Wherever the string "SUBMODULE" shows up in the records below, return that line.

◆ ◆ ◆ ◆ ◆ ◆ ◆

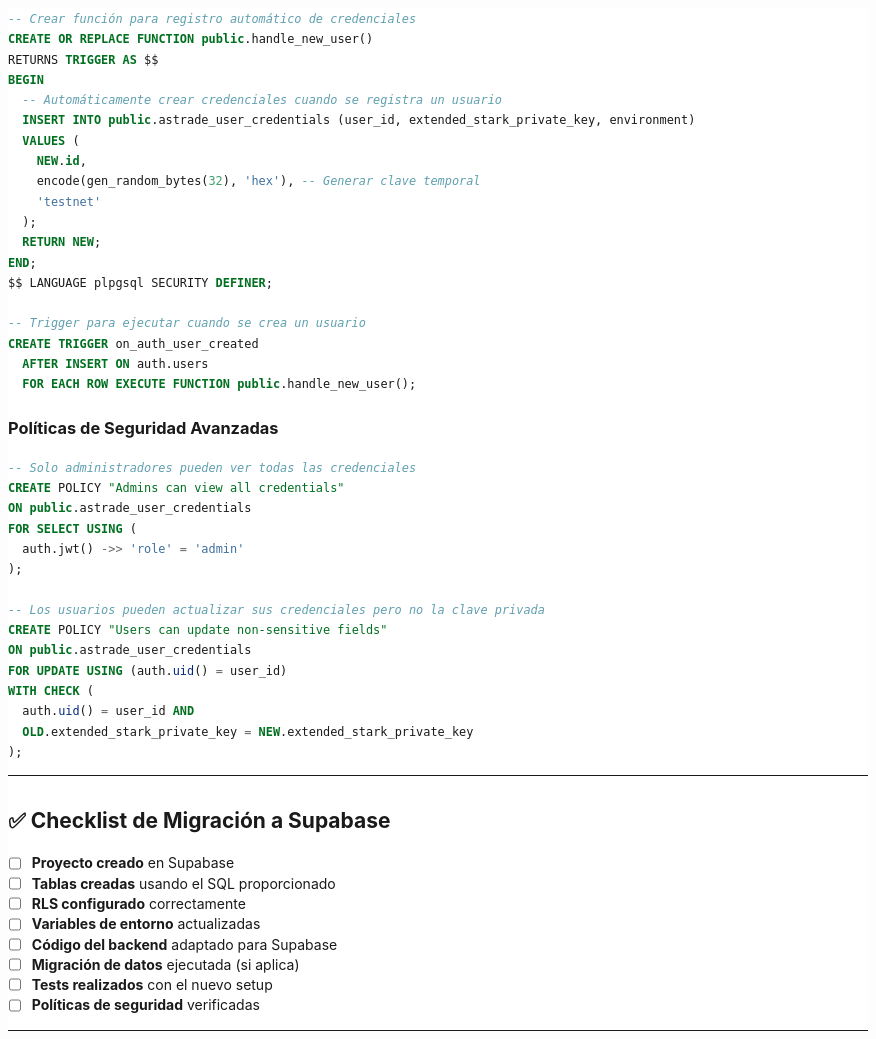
 ```sql
-- Crear función para registro automático de credenciales
CREATE OR REPLACE FUNCTION public.handle_new_user() 
RETURNS TRIGGER AS $$
BEGIN
  -- Automáticamente crear credenciales cuando se registra un usuario
  INSERT INTO public.astrade_user_credentials (user_id, extended_stark_private_key, environment)
  VALUES (
    NEW.id, 
    encode(gen_random_bytes(32), 'hex'), -- Generar clave temporal
    'testnet'
  );
  RETURN NEW;
END;
$$ LANGUAGE plpgsql SECURITY DEFINER;

-- Trigger para ejecutar cuando se crea un usuario
CREATE TRIGGER on_auth_user_created
  AFTER INSERT ON auth.users
  FOR EACH ROW EXECUTE FUNCTION public.handle_new_user();
```

### **Políticas de Seguridad Avanzadas**

```sql
-- Solo administradores pueden ver todas las credenciales
CREATE POLICY "Admins can view all credentials" 
ON public.astrade_user_credentials
FOR SELECT USING (
  auth.jwt() ->> 'role' = 'admin'
);

-- Los usuarios pueden actualizar sus credenciales pero no la clave privada
CREATE POLICY "Users can update non-sensitive fields" 
ON public.astrade_user_credentials
FOR UPDATE USING (auth.uid() = user_id)
WITH CHECK (
  auth.uid() = user_id AND 
  OLD.extended_stark_private_key = NEW.extended_stark_private_key
);
```

---

## ✅ **Checklist de Migración a Supabase**

- [ ] **Proyecto creado** en Supabase
- [ ] **Tablas creadas** usando el SQL proporcionado
- [ ] **RLS configurado** correctamente
- [ ] **Variables de entorno** actualizadas
- [ ] **Código del backend** adaptado para Supabase
- [ ] **Migración de datos** ejecutada (si aplica)
- [ ] **Tests realizados** con el nuevo setup
- [ ] **Políticas de seguridad** verificadas

---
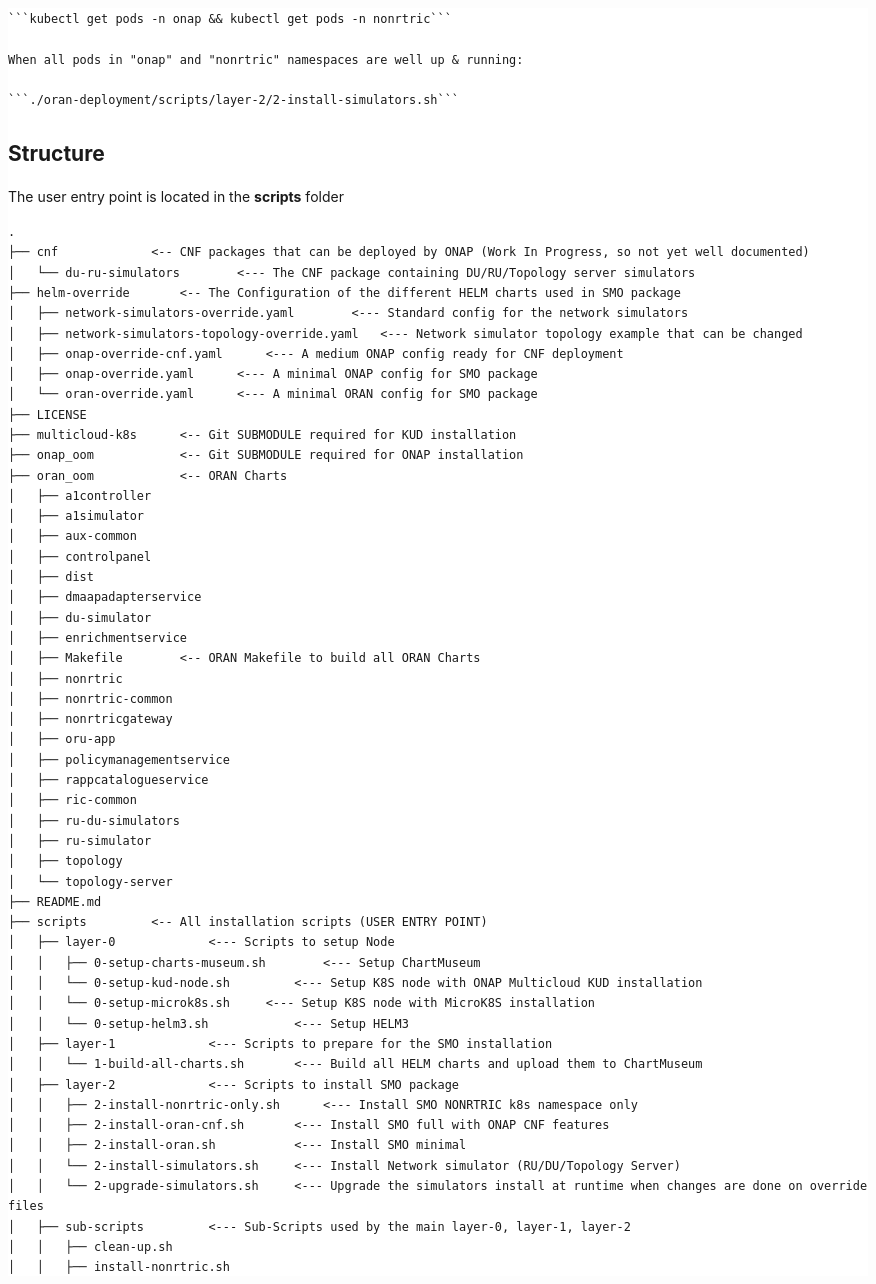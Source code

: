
 	```kubectl get pods -n onap && kubectl get pods -n nonrtric```
	
	When all pods in "onap" and "nonrtric" namespaces are well up & running:
	
	```./oran-deployment/scripts/layer-2/2-install-simulators.sh```


## Structure
The user entry point is located in the <strong>scripts</strong> folder

```
.
├── cnf				<-- CNF packages that can be deployed by ONAP (Work In Progress, so not yet well documented)
│   └── du-ru-simulators		<--- The CNF package containing DU/RU/Topology server simulators
├── helm-override		<-- The Configuration of the different HELM charts used in SMO package
│   ├── network-simulators-override.yaml		<--- Standard config for the network simulators
│   ├── network-simulators-topology-override.yaml	<--- Network simulator topology example that can be changed
│   ├── onap-override-cnf.yaml		<--- A medium ONAP config ready for CNF deployment
│   ├── onap-override.yaml		<--- A minimal ONAP config for SMO package
│   └── oran-override.yaml		<--- A minimal ORAN config for SMO package
├── LICENSE
├── multicloud-k8s		<-- Git SUBMODULE required for KUD installation
├── onap_oom			<-- Git SUBMODULE required for ONAP installation
├── oran_oom			<-- ORAN Charts
│   ├── a1controller
│   ├── a1simulator
│   ├── aux-common
│   ├── controlpanel
│   ├── dist
│   ├── dmaapadapterservice
│   ├── du-simulator
│   ├── enrichmentservice
│   ├── Makefile		<-- ORAN Makefile to build all ORAN Charts
│   ├── nonrtric
│   ├── nonrtric-common
│   ├── nonrtricgateway
│   ├── oru-app
│   ├── policymanagementservice
│   ├── rappcatalogueservice
│   ├── ric-common
│   ├── ru-du-simulators
│   ├── ru-simulator
│   ├── topology
│   └── topology-server
├── README.md
├── scripts			<-- All installation scripts (USER ENTRY POINT)
│   ├── layer-0				<--- Scripts to setup Node
│   │   ├── 0-setup-charts-museum.sh		<--- Setup ChartMuseum
│   │   └── 0-setup-kud-node.sh			<--- Setup K8S node with ONAP Multicloud KUD installation
│   │   └── 0-setup-microk8s.sh		<--- Setup K8S node with MicroK8S installation
│   │   └── 0-setup-helm3.sh			<--- Setup HELM3
│   ├── layer-1				<--- Scripts to prepare for the SMO installation
│   │   └── 1-build-all-charts.sh		<--- Build all HELM charts and upload them to ChartMuseum
│   ├── layer-2				<--- Scripts to install SMO package
│   │   ├── 2-install-nonrtric-only.sh		<--- Install SMO NONRTRIC k8s namespace only
│   │   ├── 2-install-oran-cnf.sh		<--- Install SMO full with ONAP CNF features
│   │   ├── 2-install-oran.sh			<--- Install SMO minimal 
│   │   └── 2-install-simulators.sh		<--- Install Network simulator (RU/DU/Topology Server)
│   │   └── 2-upgrade-simulators.sh		<--- Upgrade the simulators install at runtime when changes are done on override files
│   ├── sub-scripts			<--- Sub-Scripts used by the main layer-0, layer-1, layer-2
│   │   ├── clean-up.sh
│   │   ├── install-nonrtric.sh
```
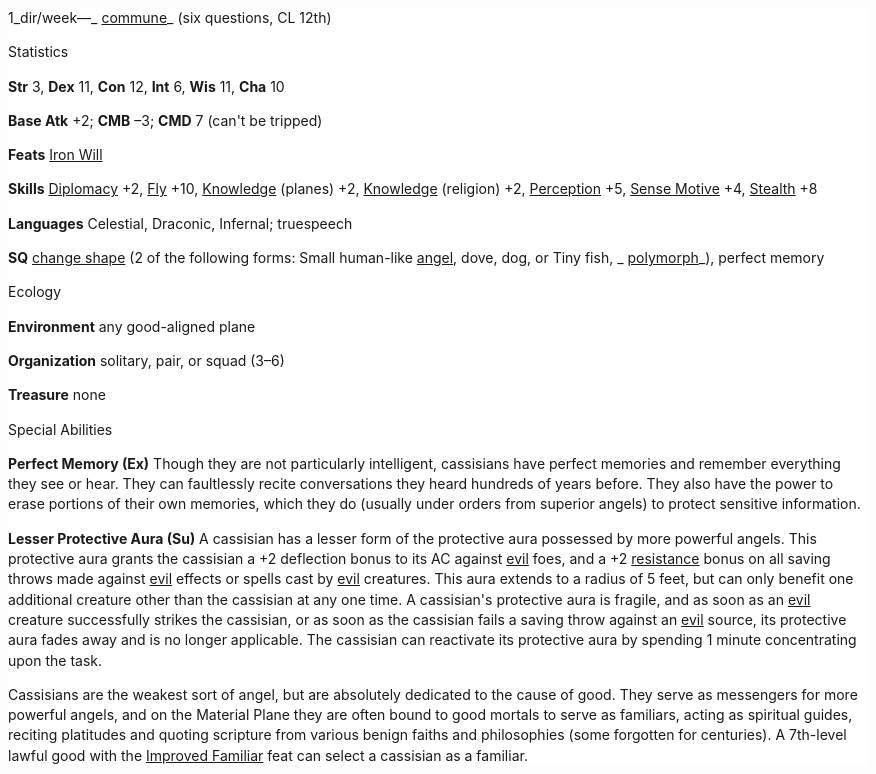 1_dir/week—_ [commune](../additionalMonsters_dir/../spells_dir/commune#_commune)_ (six questions, CL 12th)

Statistics

**Str** 3, **Dex** 11, **Con** 12, **Int** 6, **Wis** 11, **Cha** 10

**Base Atk** +2; **CMB** –3; **CMD** 7 (can't be tripped)

**Feats** [Iron Will](../additionalMonsters_dir/../feats#_iron-will)

**Skills** [Diplomacy](../additionalMonsters_dir/../skills_dir/diplomacy#_diplomacy) +2, [Fly](../additionalMonsters_dir/../skills_dir/fly#_fly) +10, [Knowledge](../additionalMonsters_dir/../skills_dir/knowledge#_knowledge) (planes) +2, [Knowledge](../additionalMonsters_dir/../skills_dir/knowledge#_knowledge) (religion) +2, [Perception](../additionalMonsters_dir/../skills_dir/perception#_perception) +5, [Sense Motive](../additionalMonsters_dir/../skills_dir/senseMotive#_sense-motive) +4, [Stealth](../additionalMonsters_dir/../skills_dir/stealth#_stealth) +8

**Languages** Celestial, Draconic, Infernal; truespeech

**SQ** [change shape](../monsters_dir/universalMonsterRules#_change-shape) (2 of the following forms: Small human-like [angel](../monsters_dir/creatureTypes#_angel-subtype), dove, dog, or Tiny fish, _ [polymorph](../additionalMonsters_dir/../spells_dir/polymorph#_polymorph)_), perfect memory

Ecology

**Environment** any good-aligned plane

**Organization** solitary, pair, or squad (3–6)

**Treasure** none

Special Abilities

**Perfect Memory (Ex)** Though they are not particularly intelligent, cassisians have perfect memories and remember everything they see or hear. They can faultlessly recite conversations they heard hundreds of years before. They also have the power to erase portions of their own memories, which they do (usually under orders from superior angels) to protect sensitive information.

**Lesser Protective Aura (Su)** A cassisian has a lesser form of the protective aura possessed by more powerful angels. This protective aura grants the cassisian a +2 deflection bonus to its AC against [evil](../monsters_dir/creatureTypes#_evil-subtype) foes, and a +2 [resistance](../monsters_dir/universalMonsterRules#_resistance) bonus on all saving throws made against [evil](../monsters_dir/creatureTypes#_evil-subtype) effects or spells cast by [evil](../monsters_dir/creatureTypes#_evil-subtype) creatures. This aura extends to a radius of 5 feet, but can only benefit one additional creature other than the cassisian at any one time. A cassisian's protective aura is fragile, and as soon as an [evil](../monsters_dir/creatureTypes#_evil-subtype) creature successfully strikes the cassisian, or as soon as the cassisian fails a saving throw against an [evil](../monsters_dir/creatureTypes#_evil-subtype) source, its protective aura fades away and is no longer applicable. The cassisian can reactivate its protective aura by spending 1 minute concentrating upon the task.

Cassisians are the weakest sort of angel, but are absolutely dedicated to the cause of good. They serve as messengers for more powerful angels, and on the Material Plane they are often bound to good mortals to serve as familiars, acting as spiritual guides, reciting platitudes and quoting scripture from various benign faiths and philosophies (some forgotten for centuries). A 7th-level lawful good with the [Improved Familiar](../additionalMonsters_dir/../feats#_improved-familiar) feat can select a cassisian as a familiar.
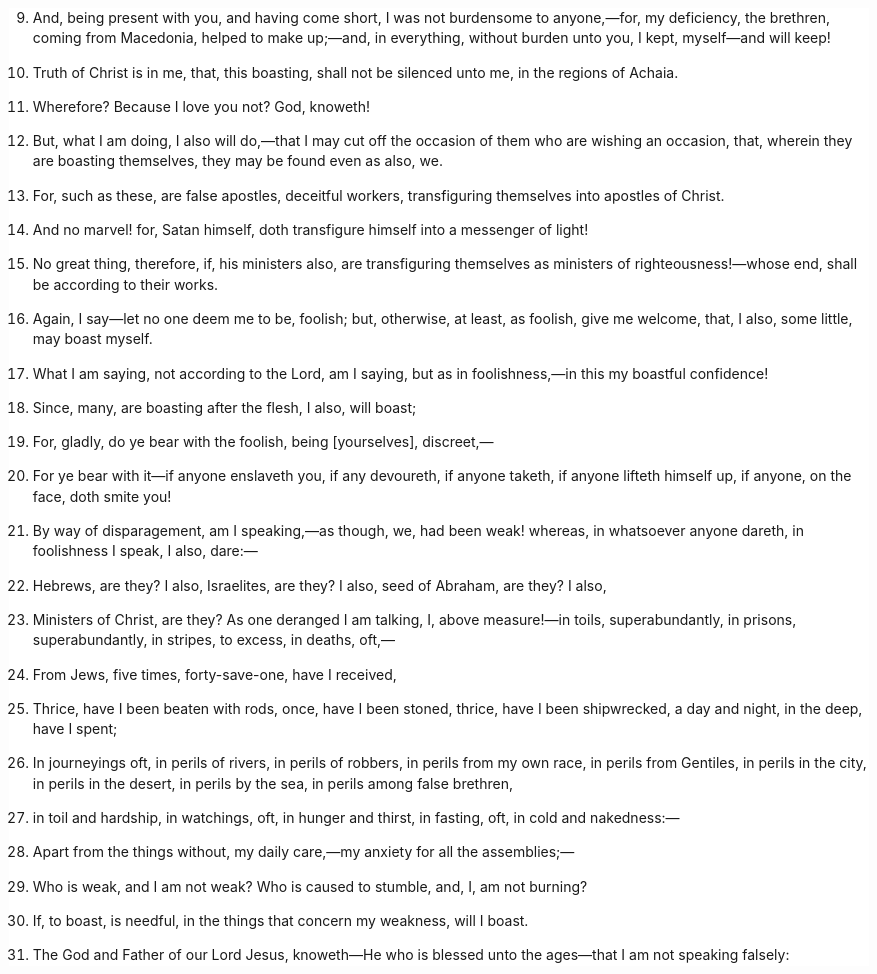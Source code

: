 9. And, being present with you, and having come short, I was not burdensome to anyone,—for, my deficiency, the brethren, coming from Macedonia, helped to make up;—and, in everything, without burden unto you, I kept, myself—and will keep!

10. Truth of Christ is in me, that, this boasting, shall not be silenced unto me, in the regions of Achaia.

11. Wherefore? Because I love you not? God, knoweth!

12. But, what I am doing, I also will do,—that I may cut off the occasion of them who are wishing an occasion, that, wherein they are boasting themselves, they may be found even as also, we.

13. For, such as these, are false apostles, deceitful workers, transfiguring themselves into apostles of Christ.

14. And no marvel! for, Satan himself, doth transfigure himself into a messenger of light!

15. No great thing, therefore, if, his ministers also, are transfiguring themselves as ministers of righteousness!—whose end, shall be according to their works. 

16.  Again, I say—let no one deem me to be, foolish; but, otherwise, at least, as foolish, give me welcome, that, I also, some little, may boast myself.

17. What I am saying, not according to the Lord, am I saying, but as in foolishness,—in this my boastful confidence!

18. Since, many, are boasting after the flesh, I also, will boast;

19. For, gladly, do ye bear with the foolish, being [yourselves], discreet,—

20. For ye bear with it—if anyone enslaveth you, if any devoureth, if anyone taketh, if anyone lifteth himself up, if anyone, on the face, doth smite you!

21. By way of disparagement, am I speaking,—as though, we, had been weak! whereas, in whatsoever anyone dareth, in foolishness I speak, I also, dare:— 

22.  Hebrews, are they? I also, Israelites, are they? I also, seed of Abraham, are they? I also,

23. Ministers of Christ, are they? As one deranged I am talking, I, above measure!—in toils, superabundantly, in prisons, superabundantly, in stripes, to excess, in deaths, oft,—

24. From Jews, five times, forty-save-one, have I received,

25. Thrice, have I been beaten with rods, once, have I been stoned, thrice, have I been shipwrecked, a day and night, in the deep, have I spent;

26. In journeyings oft, in perils of rivers, in perils of robbers, in perils from my own race, in perils from Gentiles, in perils in the city, in perils in the desert, in perils by the sea, in perils among false brethren,

27. in toil and hardship, in watchings, oft, in hunger and thirst, in fasting, oft, in cold and nakedness:—

28. Apart from the things without, my daily care,—my anxiety for all the assemblies;—

29. Who is weak, and I am not weak? Who is caused to stumble, and, I, am not burning?

30. If, to boast, is needful, in the things that concern my weakness, will I boast.

31. The God and Father of our Lord Jesus, knoweth—He who is blessed unto the ages—that I am not speaking falsely:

◆ ◆ ◆ ◆ ◆ ◆ ◆

## [WRITTEN SOLUTION]
├── multicloud-k8s		<-- Git SUBMODULE required for KUD installation
├── onap_oom			<-- Git SUBMODULE required for ONAP installation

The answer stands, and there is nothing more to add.